One thing I tried to do in my powerpoint presentation (now available in two parts at http://www.slideshare.net/rsmyth) was to introduce Lakoff and Johnson’s cluster of conceptual metaphors based on the Mind as Body metaphor (Thinking is Moving, Thinking is Perceiving, Thinking is Object Manipulation) and consider these in light of using virtual reality as a prosthesis for thinking (Ideas are Locations, A Line of Thought is a Path, Understanding is Following, etc.). I wanted to ask three questions: If thinking is moving through space, then

--What happens to thought when our understanding of space changes?
--What happens to thought when we consider the space of non-Euclidean geometries?
--What happens to thought when we begin to navigate virtual spaces like Second Life?

This especially became resonant when Greg told his anecdote about his inability to use a doorknob when very young.

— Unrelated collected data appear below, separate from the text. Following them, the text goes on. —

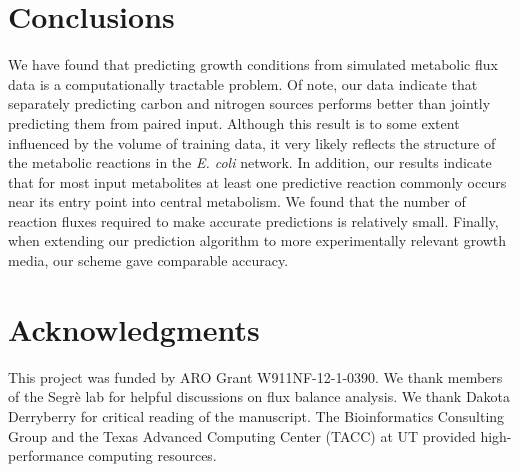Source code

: \documentclass[12pt]{article}
\begin{document}
\section{Conclusions}

We have found that predicting growth conditions from simulated metabolic flux data is a computationally tractable problem. Of note, our data indicate that separately predicting carbon and nitrogen sources performs better than jointly predicting them from paired input. Although this result is to some extent influenced by the volume of training data, it very likely reflects the structure of the metabolic reactions in the \emph{E. coli} network. In addition, our results indicate that for most input metabolites at least one predictive reaction commonly occurs near its entry point into central metabolism. We found that the number of reaction fluxes required to make accurate predictions is relatively small. Finally, when extending our prediction algorithm to more experimentally relevant growth media, our scheme gave comparable accuracy.



\section{Acknowledgments}
This project was funded by ARO Grant W911NF-12-1-0390. We thank members of the Segr\`e lab for helpful discussions on flux balance analysis. We thank Dakota Derryberry for critical reading of the manuscript. The Bioinformatics Consulting Group and the Texas Advanced Computing Center (TACC) at UT provided high-performance computing resources. 



\end{document}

But the more I thought about thought, the more I wondered what thought actually is…. and thought that this would have to be answered before going much further.

Ultimately, I’m intrigued by what it means for abstract thought to be based on bodily experience of 3-D space and early infant/childhood experiences with manipulating objects and learning to navigate our world.

So what do you think? What is thought?

Richard

(I was encouraged to post this b/c I just returned from Gainesville [twin sons graduated from P.K. Yonge on Friday] and started reading a book I bought from Goering’s: Eric Alliez’s THE SIGNATURE OF THE WORLD: WHAT IS DELEUZE AND GUATTARI’S PHILOSOPHY? in which the translator writes in the preface, “But what is perhaps most significant about Alliez’s operation… is the absolute centrality he accords to the question of *thought*, which he places at the very heart of Deleuze and Guattari’s recasting of materialism for the twenty-first century as a materialism of the concept. For *What is Philosophy?* clearly shows that it is impossible to answer the question without also expanding it to “What is Thought?”. . . (xxiii) ) (invent-l list, 28 May 2007)
I was surprised when Craig Freeman posted this in its entirety on the conference website, but I was also happy that my posting it seems to have gotten the ball rolling on the post-conference 'formalized' activity (like thinking about what product should emerge from the conference).